Synchronization of per-partition ecc_stats

Mon Jul 14 09:56:52 PDT 2014

+ Slava Pestov, Kent Overstreet

Hi Brian,

On Fri, Jul 11, 2014 at 5:44 PM, Brian Norris
<computersforpeace at gmail.com> wrote:
> + Ezequiel for real!
>
> On Fri, Jul 11, 2014 at 5:43 PM, Brian Norris
> <computersforpeace at gmail.com> wrote:
>> + Ezequiel, who's been looking at ecc_stats
>>
>> Hi Daniel,
>>
>> On Thu, Jul 10, 2014 at 10:08:16AM -0700, Daniel Ehrenberg wrote:
>>> On Tue, Jul 8, 2014 at 2:26 PM, Daniel Ehrenberg <dehrenberg at google.com> wrote:
>>> > I'm working on a patch to add some more counters to MTD for monitoring
>>> > write and erase errors. I was looking at the way ECC stats are
>>> > recorded, in particular how each partition gets its ecc_stats.failures
>>> > counter.
>>> >
>>> > Globally, for NAND, this counter is synchronized by
>>> > nand_get_device/nand_release_device. For individual partitions, it
>>> > looks like ecc_stats.failures is calculated by looking at how the
>>> > global stat changes across an operation sent down to the lower layer.
>>> > Here's the main place it happens:
>>> >
>>> > static int part_read(struct mtd_info *mtd, loff_t from, size_t len,
>>> >                 size_t *retlen, u_char *buf)
>>> > {
>>> >         struct mtd_part *part = PART(mtd);
>>> >         struct mtd_ecc_stats stats;
>>> >         int res;
>>> >
>>> >         stats = part->master->ecc_stats;
>>> >         res = part->master->_read(part->master, from + part->offset, len,
>>> >                                   retlen, buf);
>>> >         if (unlikely(mtd_is_eccerr(res)))
>>> >                 mtd->ecc_stats.failed +=
>>> >                         part->master->ecc_stats.failed - stats.failed;
>>> >         else
>>> >                 mtd->ecc_stats.corrected +=
>>> >                         part->master->ecc_stats.corrected - stats.corrected;
>>> >         return res;
>>> > }
>>> >
>>> > I'm having trouble seeing how the MTD code prevents a race: it seems
>>> > to me that if a read to either the same or different partition occurs
>>> > and also changes master->ecc_stats, the stats could be double counted.
>>> > Is there any synchronization mechanism that I'm missing?
>>
>> Your analysis looks correct to me. The ecc_stats locking looks pretty
>> sloppy (practically non-existent).
>>
>> I think there is also potential for mild races with ioctl(ECCGETSTATS).
>> Since it is read-only, this simply means that we could have atomicity
>> issues (for instance, if we have a machine with non-atomic 32-bit memory
>> accesses). And now we'll have one more, with Ezequiel's patches to
>> expose ecc_stats in sysfs.
>>
>> FWIW, I noticed a related issue when dealing entirely with user-space
>> mtdchar access:
>>
>>   http://lists.infradead.org/pipermail/linux-mtd/2014-February/052062.html

That's too bad; I was hoping there was something that I was missing.

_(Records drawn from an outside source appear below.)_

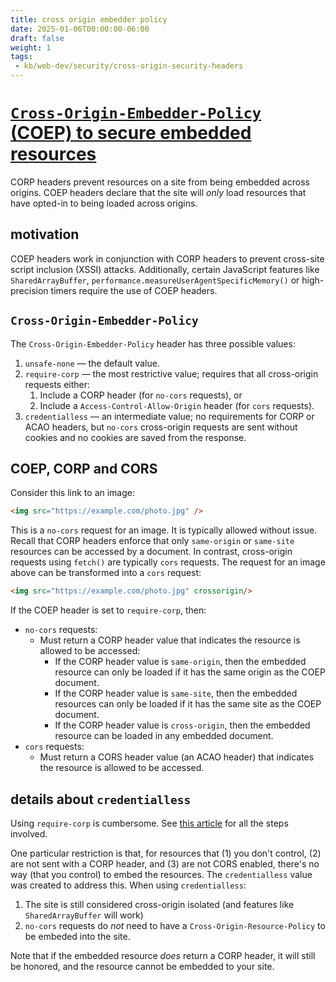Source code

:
 ```yaml
---
title: cross origin embedder policy
date: 2025-01-06T00:00:00-06:00
draft: false
weight: 1
tags:
 - kb/web-dev/security/cross-origin-security-headers
---
```


# [`Cross-Origin-Embedder-Policy` (COEP) to secure embedded resources](https://andrewlock.net/understanding-security-headers-part-3-cross-origin-embedder-policy/)
CORP headers prevent resources on a site from being embedded across origins. COEP headers declare that the site will *only* load resources that 
have opted-in to being loaded across origins.

## motivation
COEP headers work in conjunction with CORP headers to prevent cross-site script inclusion (XSSI) attacks. Additionally, certain JavaScript 
features like `SharedArrayBuffer`, `performance.measureUserAgentSpecificMemory()` or high-precision timers require the use of COEP headers.

## `Cross-Origin-Embedder-Policy`
The `Cross-Origin-Embedder-Policy` header has three possible values:
1. `unsafe-none` — the default value.
2. `require-corp` — the most restrictive value; requires that all cross-origin requests either:
	1. Include a CORP header (for `no-cors` requests), or
	2. Include a `Access-Control-Allow-Origin` header (for `cors` requests).
3. `credentialless` — an intermediate value; no requirements for CORP or ACAO headers, but `no-cors` cross-origin requests are sent without cookies and no cookies are saved from the response.

## COEP, CORP and CORS
Consider this link to an image:
```html
<img src="https://example.com/photo.jpg" />
```

This is a `no-cors` request for an image. It is typically allowed without issue. Recall that CORP headers enforce that only `same-origin` or
`same-site` resources can be accessed by a document. In contrast, cross-origin requests using `fetch()` are typically `cors` requests. The
request for an image above can be transformed into a `cors` request:
```html
<img src="https://example.com/photo.jpg" crossorigin/>
```

If the COEP header is set to `require-corp`, then:
- `no-cors` requests:
	- Must return a CORP header value that indicates the resource is allowed to be accessed:
		- If the CORP header value is `same-origin`, then the embedded resource can only be loaded if it has the same origin as the COEP document.
		- If the CORP header value is `same-site`, then the embedded resources can only be loaded if it has the same site as the COEP document.
		- If the CORP header value is `cross-origin`, then the embedded resource can be loaded in any embedded document.
- `cors` requests:
	- Must return a CORS header value (an ACAO header) that indicates the resource is allowed to be accessed.

## details about `credentialless`
Using `require-corp` is cumbersome. See [this article](https://web.dev/articles/coop-coep#2_ensure_resources_have_corp_or_cors_enabled) for all the steps 
involved. 

One particular restriction is that, for resources that (1) you don't control, (2) are not sent with a CORP header, and (3) are not
CORS enabled, there's no way (that you control) to embed the resources. The `credentialless` value was created to address this. When using
`credentialless`:
1. The site is still considered cross-origin isolated (and features like `SharedArrayBuffer` will work)
2. `no-cors` requests do *not* need to have a `Cross-Origin-Resource-Policy` to be embeded into the site.

Note that if the embedded resource *does* return a CORP header, it will still be honored, and the resource cannot be embedded to your site.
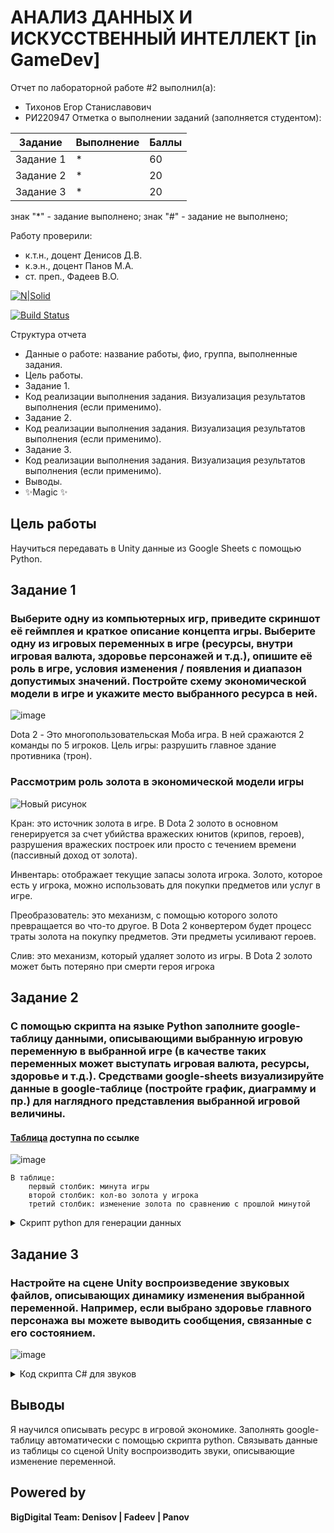 # АНАЛИЗ ДАННЫХ И ИСКУССТВЕННЫЙ ИНТЕЛЛЕКТ [in GameDev]
Отчет по лабораторной работе #2 выполнил(а):
- Тихонов Егор Станиславович
- РИ220947
Отметка о выполнении заданий (заполняется студентом):

| Задание | Выполнение | Баллы |
| ------ | ------ | ------ |
| Задание 1 | * | 60 |
| Задание 2 | * | 20 |
| Задание 3 | * | 20 |

знак "*" - задание выполнено; знак "#" - задание не выполнено;

Работу проверили:
- к.т.н., доцент Денисов Д.В.
- к.э.н., доцент Панов М.А.
- ст. преп., Фадеев В.О.

[![N|Solid](https://cldup.com/dTxpPi9lDf.thumb.png)](https://nodesource.com/products/nsolid)

[![Build Status](https://travis-ci.org/joemccann/dillinger.svg?branch=master)](https://travis-ci.org/joemccann/dillinger)

Структура отчета

- Данные о работе: название работы, фио, группа, выполненные задания.
- Цель работы.
- Задание 1.
- Код реализации выполнения задания. Визуализация результатов выполнения (если применимо).
- Задание 2.
- Код реализации выполнения задания. Визуализация результатов выполнения (если применимо).
- Задание 3.
- Код реализации выполнения задания. Визуализация результатов выполнения (если применимо).
- Выводы.
- ✨Magic ✨

## Цель работы
Научиться передавать в Unity данные из Google Sheets с помощью Python.


## Задание 1
### Выберите одну из компьютерных игр, приведите скриншот её геймплея и краткое описание концепта игры. Выберите одну из игровых переменных в игре (ресурсы, внутри игровая валюта, здоровье персонажей и т.д.), опишите её роль в игре, условия изменения / появления и диапазон допустимых значений. Постройте схему экономической модели в игре и укажите место выбранного ресурса в ней.

![image](https://github.com/Seclud/Urfu-data-analysis/assets/82933148/acc0de9b-8d20-4a9b-bb49-e0d9f1116268)

Dota 2 - Это многопользовательская Моба игра. В ней сражаются 2 команды по 5 игроков. Цель игры: разрушить главное здание противника (трон).

### Рассмотрим роль золота в экономической модели игры

![Новый рисунок](https://github.com/Seclud/Urfu-data-analysis/assets/82933148/d876324f-2ffb-46df-83f4-b4a8eea52f01)

Кран: это источник золота в игре. В Dota 2 золото в основном генерируется за счет убийства вражеских юнитов (крипов, героев), разрушения вражеских построек или просто с течением времени (пассивный доход от золота).

Инвентарь: отображает текущие запасы золота игрока. Золото, которое есть у игрока, можно использовать для покупки предметов или услуг в игре.

Преобразователь: это механизм, с помощью которого золото превращается во что-то другое. В Dota 2 конвертером будет процесс траты золота на покупку предметов. Эти предметы усиливают героев.

Слив: это механизм, который удаляет золото из игры. В Dota 2 золото может быть потеряно при смерти героя игрока

## Задание 2
### С помощью скрипта на языке Python заполните google-таблицу данными, описывающими выбранную игровую переменную в выбранной игре (в качестве таких переменных может выступать игровая валюта, ресурсы, здоровье и т.д.). Средствами google-sheets визуализируйте данные в google-таблице (постройте график, диаграмму и пр.) для наглядного представления выбранной игровой величины.

#### [Таблица](https://docs.google.com/spreadsheets/d/1qe5CWBRvBljQd3sBNpIdxwo-UhRUvHJCBq1I025gHIE/edit#gid=0) доступна по ссылке
![image](https://github.com/Seclud/Urfu-data-analysis/assets/82933148/d01d7c34-a70a-4ba3-a894-45407bcbb321)

```
В таблице:
	первый столбик: минута игры
	второй столбик: кол-во золота у игрока
	третий столбик: изменение золота по сравнению с прошлой минутой
```

<details>
<summary>Скрипт python для генерации данных</summary>

```py
import gspread
import random
gc = gspread.service_account(filename='ivory-volt-367415-cc8a447ba86e.json')
sh = gc.open("UnityDataScienceLab2")

# Создаёт список кортежей, где каждый кортеж (время, золото)
# Игрок зарабатывает случайное количество золота в минуту, но теряет случайное количество золота на 3-й и 5-й минуте.
data = []
for i in range(12):
    if i in [2, 4]:  # Третья и пятая минута
        gold_change = -random.randint(100, 300)  # Теряет случайное кол-во золота
    else:
        gold_change = random.randint(100, 500)  # Получает случайное кол-во золота
    gold = max(0, data[i-1][1] + gold_change) if data else 600  # Начиная с 600 золота
    data.append((i, gold))

for i, (time, gold) in enumerate(data, start=1):
    sh.sheet1.update_cell(i, 1, time)
    sh.sheet1.update_cell(i, 2, gold)
```

</details>

## Задание 3
### Настройте на сцене Unity воспроизведение звуковых файлов, описывающих динамику изменения выбранной переменной. Например, если выбрано здоровье главного персонажа вы можете выводить сообщения, связанные с его состоянием.

![image](https://github.com/Seclud/Urfu-data-analysis/assets/82933148/82b6fa55-5ffa-472b-b89f-62ac6d537ecb) 
<details>
<summary>Код скрипта C# для звуков </summary>

```
using System.Collections;
using System.Collections.Generic;
using UnityEngine;
using UnityEngine.Networking;
using SimpleJSON;

public class NeedMoreGoldScreept : MonoBehaviour
{
    public AudioClip goodSpeak;
    public AudioClip normalSpeak;
    public AudioClip badSpeak;
    private AudioSource selectAudio;
    private Dictionary<string, float> dataSet = new Dictionary<string, float>();
    private bool statusStart = false;
    private int i = 1;


    // Start is called before the first frame update
    void Start()
    {
        StartCoroutine(GoogleSheets());
    }

    // Update is called once per frame
    void Update()
    {
        if (dataSet.Count == 0) return;
        if (dataSet["Min_" + i.ToString()] <= 200 & statusStart == false & i != dataSet.Count)
        {
            StartCoroutine(PlaySelectAudioBad()); 
            Debug.Log(string.Join(' ', dataSet["Min_" + i.ToString()], "У героя низкий гпм"));
        }

        if (dataSet["Min_" + i.ToString()] > 200 & dataSet["Min_" + i.ToString()] < 300 & statusStart == false & i != dataSet.Count)
        {
            StartCoroutine(PlaySelectAudioNormal()); 
            Debug.Log(string.Join(' ', dataSet["Min_" + i.ToString()], "У героя средний гпм"));
        }

        if (dataSet["Min_" + i.ToString()] >= 300 & statusStart == false & i != dataSet.Count)
        {
            StartCoroutine(PlaySelectAudioGood());
            Debug.Log(string.Join(' ', dataSet["Min_" + i.ToString()],"У героя высокий гпм"));
        }
    }
    IEnumerator GoogleSheets()
    {
        UnityWebRequest curentResp = UnityWebRequest.
            Get("https://sheets.googleapis.com/v4/spreadsheets/1qe5CWBRvBljQd3sBNpIdxwo-UhRUvHJCBq1I025gHIE/values/Лист1?key=AIzaSyDN_YBF3QJQmtFSTmzaRk8_LORTIpDT9Vw   ");
        yield return curentResp.SendWebRequest();
        string rawResp = curentResp.downloadHandler.text;
        var rawJson = JSON.Parse(rawResp);
        foreach (var itemRawJson in rawJson["values"])
        {
            var parseJson = JSON.Parse(itemRawJson.ToString());
            var selectRow = parseJson[0].AsStringList;
            dataSet.Add(("Min_" + selectRow[0]), float.Parse(selectRow[2]));
        }
    }

    IEnumerator PlaySelectAudioGood()
    {
        statusStart = true;
        selectAudio = GetComponent<AudioSource>();
        selectAudio.clip = goodSpeak;
        selectAudio.Play();
        yield return new WaitForSeconds(3);
        statusStart = false;
        i++;
    }
    IEnumerator PlaySelectAudioNormal()
    {
        statusStart = true;
        selectAudio = GetComponent<AudioSource>();
        selectAudio.clip = normalSpeak;
        selectAudio.Play();
        yield return new WaitForSeconds(3);
        statusStart = false;
        i++;
    }
    IEnumerator PlaySelectAudioBad()
    {
        statusStart = true;
        selectAudio = GetComponent<AudioSource>();
        selectAudio.clip = badSpeak;
        selectAudio.Play();
        yield return new WaitForSeconds(4);
        statusStart = false;
        i++;
    }
}
```

</details>



## Выводы

Я научился описывать ресурс в игровой экономике. Заполнять google-таблицу автоматически с помощью скрипта python. Связывать данные из таблицы со сценой Unity воспроизводить звуки, описывающие изменение переменной.

## Powered by

**BigDigital Team: Denisov | Fadeev | Panov**
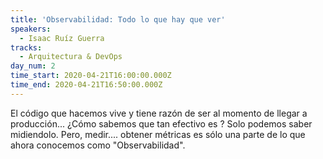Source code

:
 ```yaml
---
title: 'Observabilidad: Todo lo que hay que ver'
speakers:
  - Isaac Ruíz Guerra
tracks:
  - Arquitectura & DevOps
day_num: 2
time_start: 2020-04-21T16:00:00.000Z
time_end: 2020-04-21T16:50:00.000Z
---
```

El código que hacemos vive y tiene razón de ser al momento de llegar a producción...  ¿Cómo sabemos que tan efectivo es ? Solo podemos saber midiendolo. 
Pero, medir.... obtener métricas es sólo una parte de lo que ahora conocemos como "Observabilidad".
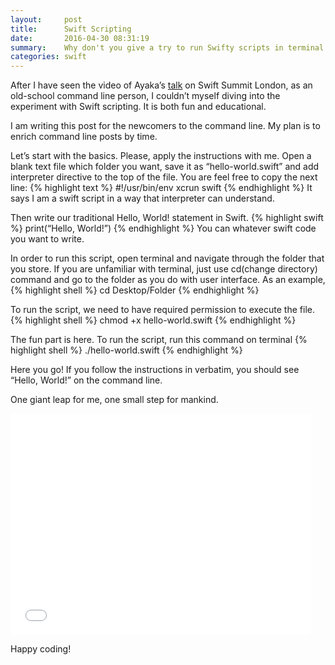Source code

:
 ```yaml
---
layout:     post
title:      Swift Scripting
date:       2016-04-30 08:31:19
summary:    Why don't you give a try to run Swifty scripts in terminal!
categories: swift
---
```


After I have seen the video of Ayaka’s [talk](https://realm.io/news/swift-scripting/) on Swift Summit London, as an old-school command line person, I couldn’t myself diving into the experiment with Swift scripting. It is both fun and educational.

I am writing this post for the newcomers to the command line. My plan is to enrich command line posts by time.

Let’s start with the basics. Please, apply the instructions with me. Open a blank text file which folder you want, save it as “hello-world.swift” and add interpreter directive to the top of the file. You are feel free to copy the next line:
{% highlight text %}
#!/usr/bin/env xcrun swift
{% endhighlight %}
It says I am a swift script in a way that interpreter can understand.

Then write our traditional Hello, World! statement in Swift.
{% highlight swift %}
print(“Hello, World!”)
{% endhighlight %}
You can whatever swift code you want to write.

In order to run this script, open terminal and navigate through the folder that you store. If you are unfamiliar with terminal, just use cd(change directory) command and go to the folder as you do with user interface.
As an example,
{% highlight shell %}
cd Desktop/Folder
{% endhighlight %}

To run the script, we need to have required permission to execute the file. 
{% highlight shell %}
chmod +x hello-world.swift
{% endhighlight %}


The fun part is here. To run the script, run this command on terminal
{% highlight shell %}
./hello-world.swift
{% endhighlight %}

Here you go! If you follow the instructions in verbatim, you should see “Hello, World!” on the command line. 

One giant leap for me, one small step for mankind.
	
<iframe src="//giphy.com/embed/dE3dOmeBubbPi" width="480" height="354" frameBorder="0" class="giphy-embed" allowFullScreen></iframe><p><a href="http://giphy.com/gifs/nasa-apollo-11-apollo45-dE3dOmeBubbPi"></a></p>

Happy coding!
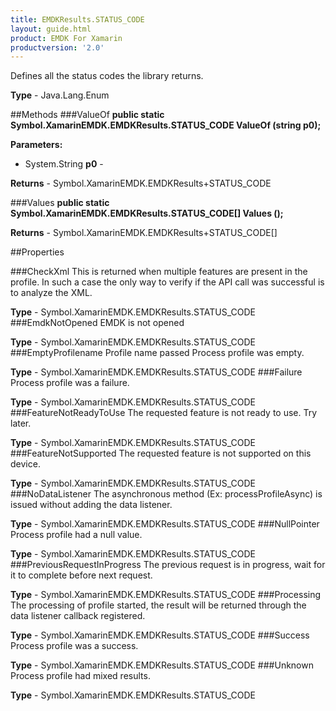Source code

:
 ```yaml
---
title: EMDKResults.STATUS_CODE
layout: guide.html
product: EMDK For Xamarin
productversion: '2.0'
---
```

Defines all the status codes the library returns.

**Type** - Java.Lang.Enum

##Methods
###ValueOf
**public static Symbol.XamarinEMDK.EMDKResults.STATUS_CODE ValueOf (string p0);**


        

**Parameters:** 

* System.String **p0** - 
        

**Returns** - Symbol.XamarinEMDK.EMDKResults+STATUS_CODE

###Values
**public static Symbol.XamarinEMDK.EMDKResults.STATUS_CODE[] Values ();**


        


**Returns** - Symbol.XamarinEMDK.EMDKResults+STATUS_CODE[]

##Properties

###CheckXml
This is returned when multiple features are present in the profile. In such a case the only way to verify if the API call was successful is to analyze the XML.

**Type** - Symbol.XamarinEMDK.EMDKResults.STATUS_CODE
###EmdkNotOpened
EMDK is not opened

**Type** - Symbol.XamarinEMDK.EMDKResults.STATUS_CODE
###EmptyProfilename
Profile name passed Process profile was empty.

**Type** - Symbol.XamarinEMDK.EMDKResults.STATUS_CODE
###Failure
 Process profile was a failure.

**Type** - Symbol.XamarinEMDK.EMDKResults.STATUS_CODE
###FeatureNotReadyToUse
The requested feature is not ready to use. Try later.

**Type** - Symbol.XamarinEMDK.EMDKResults.STATUS_CODE
###FeatureNotSupported
The requested feature is not supported on this device.

**Type** - Symbol.XamarinEMDK.EMDKResults.STATUS_CODE
###NoDataListener
The asynchronous method (Ex: processProfileAsync) is issued without adding the data listener.

**Type** - Symbol.XamarinEMDK.EMDKResults.STATUS_CODE
###NullPointer
Process profile had a null value.

**Type** - Symbol.XamarinEMDK.EMDKResults.STATUS_CODE
###PreviousRequestInProgress
The previous request is in progress, wait for it to complete before next request.

**Type** - Symbol.XamarinEMDK.EMDKResults.STATUS_CODE
###Processing
The processing of profile started, the result will be returned through the data listener callback registered.

**Type** - Symbol.XamarinEMDK.EMDKResults.STATUS_CODE
###Success
Process profile was a success.

**Type** - Symbol.XamarinEMDK.EMDKResults.STATUS_CODE
###Unknown
Process profile had mixed results.

**Type** - Symbol.XamarinEMDK.EMDKResults.STATUS_CODE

I see a couple possible fixes:
- If we're just fixing the in-kernel race, then we could move the
locking that's in the NAND layer up to the mtdcore level. I'm not sure
if this would break assumptions or add extra overhead for non-NAND
backends though. This doesn't address the mtdchar issue.
- For the kernel/userspace interface issue, it seems like the ideal
solution would be to return the error counts up with the operation
completion. One way to do this would be a new struct-based interface
which has fields for each of these types of error counts. I don't see
any existing ioctls which would address this. The new interface could
also be used internally within the kernel so that mtdpart would get
the error counts related to that operation, rather than having to
reference global counts. Maybe it could even be used within
nand_base.c so that global stats don't have to be referenced there
when determining what return value to give (within nand_base.c the
logic looks correct to me, OTOH). My dream would be that this new
interface could even be asynchronous, like bios (possibly using the
asynchronous ioctl support that the bcache guys, who I added to this
thread, are cooking up), and nand_base could be changed to allow MTD
to access multiple chips in parallel (or is there already support for
this?). What do you think of this idea, Brian?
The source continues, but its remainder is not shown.